= Little Shield =

Little Shield (Cheyenne language: A-che-kan-koo-eni) was a chieftain of the Northern Cheyenne from 1865 to 1879. He is known for creating a collection of ledger drawings accounting the Indian wars along the North Platte river. Little Shield also fought in the Battle of Little Bighorn, leading the Dog Soldiers.

Following the Battle of the Little Bighorn, the US Army increased attempts to capture the Cheyenne. In 1877, after the Dull Knife Fight, when Crazy Horse surrendered at Fort Robinson, a few Cheyenne chiefs and their people surrendered as well. The Cheyenne chiefs who surrendered at the fort were Dull Knife, Little Wolf, Standing Elk, and Wild Hog, with nearly 1,000 Cheyenne. Later that year Two Moon surrendered at Fort Keogh with 300 Cheyenne. The Cheyenne wanted and expected to live on the reservation with the Sioux in accordance to an April 29, 1868 treaty of Fort Laramie, which Dull Knife, Little Wolf and also Little Shield had signed.

In the fall of 1878 somewhere beyond the North Platte River after crossing into Nebraska the Cheyenne held council and it was discovered that 34 of the original 297 were missing, most had been killed but a few had decided to take other paths to the north. This is where the Cheyenne split into two groups. Those that wished to stop running, including Little Shield, Wild Hog and Left Hand, planned to go with Dull Knife to the Red Cloud Agency. The Cheyenne that decided to keep heading to the Power River country followed Little Wolf. Little Shield lead the remaining Dog Soldiers who had stayed with Dull Knife.

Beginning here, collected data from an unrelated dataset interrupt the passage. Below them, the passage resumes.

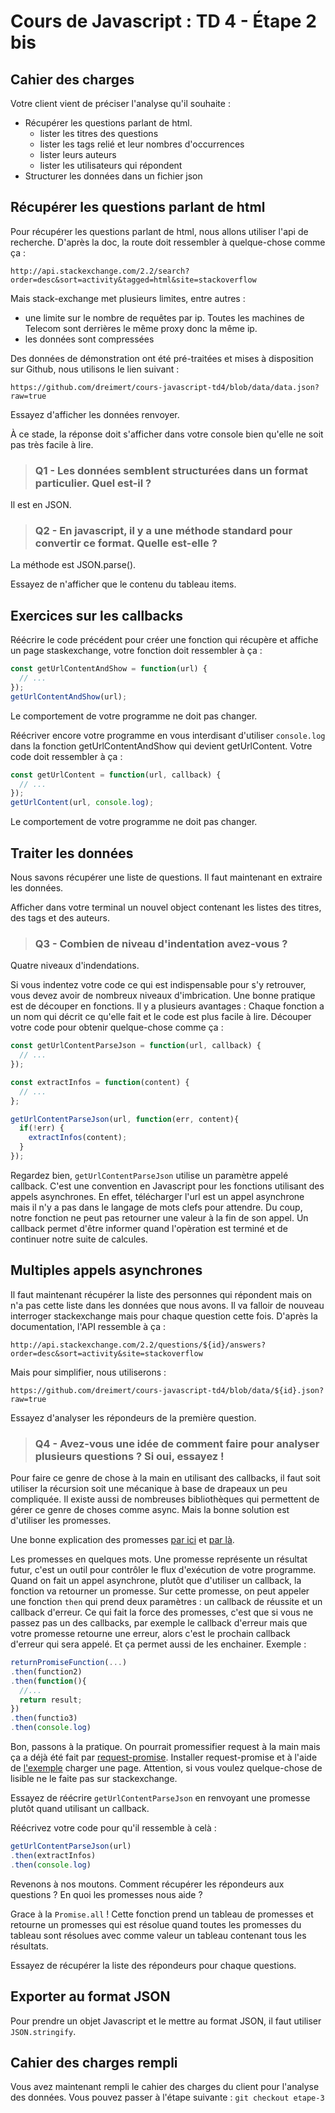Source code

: # Cours de Javascript : TD 4 - Étape 2 bis

## Cahier des charges

Votre client vient de préciser l'analyse qu'il souhaite :

* Récupérer les questions parlant de html.
  * lister les titres des questions
  * lister les tags relié et leur nombres d'occurrences
  * lister leurs auteurs
  * lister les utilisateurs qui répondent
* Structurer les données dans un fichier json

## Récupérer les questions parlant de html

Pour récupérer les questions parlant de html, nous allons utiliser l'api de recherche. D'après la doc, la route doit ressembler à quelque-chose comme ça :

    http://api.stackexchange.com/2.2/search?order=desc&sort=activity&tagged=html&site=stackoverflow

Mais stack-exchange met plusieurs limites, entre autres :

* une limite sur le nombre de requêtes par ip. Toutes les machines de Telecom sont derrières le même proxy donc la même ip.
* les données sont compressées

Des données de démonstration ont été pré-traitées et mises à disposition sur Github, nous utilisons le lien suivant :

    https://github.com/dreimert/cours-javascript-td4/blob/data/data.json?raw=true

Essayez d'afficher les données renvoyer.

À ce stade, la réponse doit s'afficher dans votre console bien qu'elle ne soit pas très facile à lire.

> ### Q1 - Les données semblent structurées dans un format particulier. Quel est-il ?

Il est en JSON.

> ### Q2 - En javascript, il y a une méthode standard pour convertir ce format. Quelle est-elle ?

La méthode est JSON.parse().

Essayez de n'afficher que le contenu du tableau items.

## Exercices sur les callbacks

Réécrire le code précédent pour créer une fonction qui récupère et affiche un page staskexchange, votre fonction doit ressembler à ça :

```Javascript
const getUrlContentAndShow = function(url) {
  // ...
});
getUrlContentAndShow(url);
```

Le comportement de votre programme ne doit pas changer.

Réécriver encore votre programme en vous interdisant d'utiliser `console.log` dans la fonction getUrlContentAndShow qui devient getUrlContent. Votre code doit ressembler à ça :

```Javascript
const getUrlContent = function(url, callback) {
  // ...
});
getUrlContent(url, console.log);
```

Le comportement de votre programme ne doit pas changer.

## Traiter les données

Nous savons récupérer une liste de questions. Il faut maintenant en extraire les données.

Afficher dans votre terminal un nouvel object contenant les listes des titres, des tags et des auteurs.

> ### Q3 - Combien de niveau d'indentation avez-vous ?

Quatre niveaux d'indendations.

Si vous indentez votre code ce qui est indispensable pour s'y retrouver, vous devez avoir de nombreux niveaux d'imbrication. Une bonne pratique est de découper en fonctions. Il y a plusieurs avantages : Chaque fonction a un nom qui décrit ce qu'elle fait et le code est plus facile à lire. Découper votre code pour obtenir quelque-chose comme ça :

```Javascript
const getUrlContentParseJson = function(url, callback) {
  // ...
});

const extractInfos = function(content) {
  // ...
};

getUrlContentParseJson(url, function(err, content){
  if(!err) {
    extractInfos(content);
  }
});
```

Regardez bien, `getUrlContentParseJson` utilise un paramètre appelé callback. C'est une convention en Javascript pour les fonctions utilisant des appels asynchrones. En effet, télécharger l'url est un appel asynchrone mais il n'y a pas dans le langage de mots clefs pour attendre. Du coup, notre fonction ne peut pas retourner une valeur à la fin de son appel. Un callback permet d'être informer quand l'opèration est terminé et de continuer notre suite de calcules.

## Multiples appels asynchrones

Il faut maintenant récupérer la liste des personnes qui répondent mais on n'a pas cette liste dans les données que nous avons. Il va falloir de nouveau interroger stackexchange mais pour chaque question cette fois. D'après la documentation, l'API ressemble à ça :

    http://api.stackexchange.com/2.2/questions/${id}/answers?order=desc&sort=activity&site=stackoverflow

Mais pour simplifier, nous utiliserons :

    https://github.com/dreimert/cours-javascript-td4/blob/data/${id}.json?raw=true

Essayez d'analyser les répondeurs de la première question.

> ### Q4 - Avez-vous une idée de comment faire pour analyser plusieurs questions ? Si oui, essayez !

Pour faire ce genre de chose à la main en utilisant des callbacks, il faut soit utiliser la récursion soit une mécanique à base de drapeaux un peu compliquée. Il existe aussi de nombreuses bibliothèques qui permettent de gérer ce genre de choses comme async. Mais la bonne solution est d'utiliser les promesses.

Une bonne explication des promesses [par ici](https://developers.google.com/web/fundamentals/getting-started/primers/promises) et [par là](https://developer.mozilla.org/fr/docs/Web/JavaScript/Reference/Objets_globaux/Promise).

Les promesses en quelques mots. Une promesse représente un résultat futur, c'est un outil pour contrôler le flux d'exécution de votre programme. Quand on fait un appel asynchrone, plutôt que d'utiliser un callback, la fonction va retourner un promesse. Sur cette promesse, on peut appeler une fonction `then` qui prend deux paramètres : un callback de réussite et un callback d'erreur. Ce qui fait la force des promesses, c'est que si vous ne passez pas un des callbacks, par exemple le callback d'erreur mais que votre promesse retourne une erreur, alors c'est le prochain callback d'erreur qui sera appelé. Et ça permet aussi de les enchainer. Exemple :

```JavaScript
returnPromiseFunction(...)
.then(function2)
.then(function(){
  //...
  return result;
})
.then(functio3)
.then(console.log)
```

Bon, passons à la pratique. On pourrait promessifier request à la main mais ça a déjà été fait par [request-promise](https://github.com/request/request-promise). Installer request-promise et à l'aide de [l'exemple](https://github.com/request/request-promise#crawl-a-webpage) charger une page. Attention, si vous voulez quelque-chose de lisible ne le faite pas sur stackexchange.

Essayez de réécrire `getUrlContentParseJson` en renvoyant une promesse plutôt quand utilisant un callback.

Réécrivez votre code pour qu'il ressemble à celà :

```Javascript
getUrlContentParseJson(url)
.then(extractInfos)
.then(console.log)
```

Revenons à nos moutons. Comment récupérer les répondeurs aux questions ? En quoi les promesses nous aide ?

Grace à la `Promise.all` ! Cette fonction prend un tableau de promesses et retourne un promesses qui est résolue quand toutes les promesses du tableau sont résolues avec comme valeur un tableau contenant tous les résultats.

Essayez de récupérer la liste des répondeurs pour chaque questions.

## Exporter au format JSON

Pour prendre un objet Javascript et le mettre au format JSON, il faut utiliser `JSON.stringify`.

## Cahier des charges rempli

Vous avez maintenant rempli le cahier des charges du client pour l'analyse des données. Vous pouvez passer à l'étape suivante : `git checkout etape-3`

On October 23, 1878, Dull Knife's band of Cheyenne, in a blinding snowstorm, discovered that they were surrounded by the army; the encounter was accidental, neither party having seen the other due to the snow. Dull Knife convinced his band not to attack the soldiers. The army offered some food and a few blankets to the Cheyenne and suggested a move to a better camp nearby at Fort Robinson in northwestern Nebraska. There the army confiscated the Cheyenne ponies but distributed more rations, including sugar and coffee. The next morning after a two-hour council, the Cheyenne agreed to turn over their weapons. However they turned over only the older ones, concealing many. After hearing that Red Cloud and Spotted Tail had been relocated to Pine Ridge, Dull Knife decided, due to the weather and his people's condition, to go to Fort Robinson. The Cheyenne decided that night to take apart their best guns, women hid the barrels under their clothing and the smaller pieces were attached to cloths and moccasins as ornaments. Without telling the Cheyenne, it was determined by November 22 by Carl Schurz, the Secretary of the Interior that the Cheyenne would be returned to the south. That was also the course recommended by General Phillip Sheridan, commander of the Division of Missouri.

When the Cheyenne refused to return to the reservation in the south, bars were put on windows and no rations were given, including wood for heat. On January 9, 1879, Dull Knife still refused to go back south, however Wild Hog and Left Hand had agreed to talk but said their people would not go. Upon hearing this Wild Hog was held as a prisoner and shackled. That night the Cheyenne tried to make a daring escape using the dismantled guns they had hidden upon arriving at the fort. The Cheyenne were immediately followed and many were killed, Little Shield among them.